▶ WHAT YOU WILL DO: With the pictures set aside, write out all of the data exactly as it stands.

------ AVAILABLE DATA

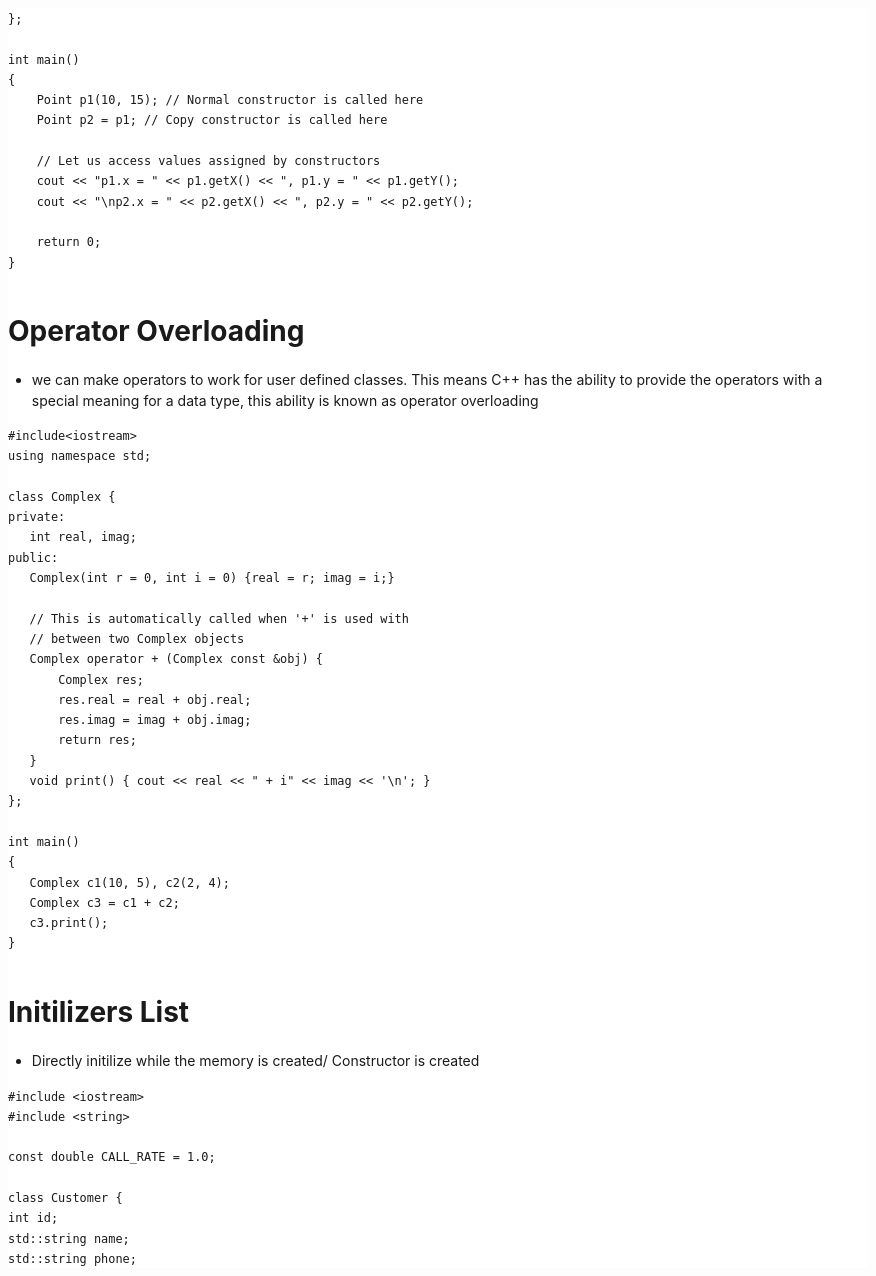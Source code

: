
 ```
};

int main()
{
	Point p1(10, 15); // Normal constructor is called here
	Point p2 = p1; // Copy constructor is called here

	// Let us access values assigned by constructors
	cout << "p1.x = " << p1.getX() << ", p1.y = " << p1.getY();
	cout << "\np2.x = " << p2.getX() << ", p2.y = " << p2.getY();

	return 0;
}

```
# Operator Overloading
 * we can make operators to work for user defined classes. This means C++ has the ability to provide the operators with a special meaning for a data type, this ability is known as operator overloading

 ```
 #include<iostream>
using namespace std;

class Complex {
private:
	int real, imag;
public:
	Complex(int r = 0, int i = 0) {real = r; imag = i;}
	
	// This is automatically called when '+' is used with
	// between two Complex objects
	Complex operator + (Complex const &obj) {
		Complex res;
		res.real = real + obj.real;
		res.imag = imag + obj.imag;
		return res;
	}
	void print() { cout << real << " + i" << imag << '\n'; }
};

int main()
{
	Complex c1(10, 5), c2(2, 4);
	Complex c3 = c1 + c2;
	c3.print();
}

 ```

 # Initilizers List
  * Directly initilize while the memory is created/ Constructor is created
  ```
#include <iostream>
#include <string>

const double CALL_RATE = 1.0;

class Customer {
  int id;
  std::string name;
  std::string phone;
  ```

------------

▶ SOLUTION FOR THIS PROBLEM:
Source code

:
 ```
};

int main()
{
	Point p1(10, 15); // Normal constructor is called here
	Point p2 = p1; // Copy constructor is called here

	// Let us access values assigned by constructors
	cout << "p1.x = " << p1.getX() << ", p1.y = " << p1.getY();
	cout << "\np2.x = " << p2.getX() << ", p2.y = " << p2.getY();

	return 0;
}

```
# Operator Overloading
 * we can make operators to work for user defined classes. This means C++ has the ability to provide the operators with a special meaning for a data type, this ability is known as operator overloading

 ```
 #include<iostream>
using namespace std;

class Complex {
private:
	int real, imag;
public:
	Complex(int r = 0, int i = 0) {real = r; imag = i;}
	
	// This is automatically called when '+' is used with
	// between two Complex objects
	Complex operator + (Complex const &obj) {
		Complex res;
		res.real = real + obj.real;
		res.imag = imag + obj.imag;
		return res;
	}
	void print() { cout << real << " + i" << imag << '\n'; }
};

int main()
{
	Complex c1(10, 5), c2(2, 4);
	Complex c3 = c1 + c2;
	c3.print();
}

 ```

 # Initilizers List
  * Directly initilize while the memory is created/ Constructor is created
  ```
#include <iostream>
#include <string>

const double CALL_RATE = 1.0;

class Customer {
  int id;
  std::string name;
  std::string phone;
  ```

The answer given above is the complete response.